=== Listed records ===
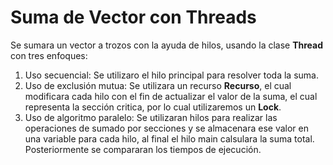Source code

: # Suma de Vector con Threads

Se sumara un vector a trozos con la ayuda de hilos, usando la clase **Thread** con tres enfoques:
1. Uso secuencial: Se utilizaro el hilo principal para resolver toda la suma.
2. Uso de exclusión mutua: Se utilizara un recurso **Recurso**, el cual modificara cada hilo con el fin de actualizar el valor de la suma, el cual representa la sección critica, por lo cual utilizaremos un **Lock**.
3. Uso de algoritmo paralelo: Se utilizaran hilos para realizar las operaciones de sumado por secciones y se almacenara ese valor en una variable para cada hilo, al final el hilo main calsulara la suma total.
Posteriormente se compararan los tiempos de ejecución.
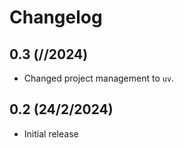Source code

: # Changelog

## 0.3 (//2024)

* Changed project management to `uv`.

## 0.2 (24/2/2024)

* Initial release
===
- Work required -
Please keep every line of the data the same when you reproduce it, and keep every picture out.

- Exercise result -
Source code

: # Suma de Vector con Threads

Se sumara un vector a trozos con la ayuda de hilos, usando la clase **Thread** con tres enfoques:
1. Uso secuencial: Se utilizaro el hilo principal para resolver toda la suma.
2. Uso de exclusión mutua: Se utilizara un recurso **Recurso**, el cual modificara cada hilo con el fin de actualizar el valor de la suma, el cual representa la sección critica, por lo cual utilizaremos un **Lock**.
3. Uso de algoritmo paralelo: Se utilizaran hilos para realizar las operaciones de sumado por secciones y se almacenara ese valor en una variable para cada hilo, al final el hilo main calsulara la suma total.
Posteriormente se compararan los tiempos de ejecución.
Source code

: # Changelog

## 0.3 (//2024)

* Changed project management to `uv`.

## 0.2 (24/2/2024)

* Initial release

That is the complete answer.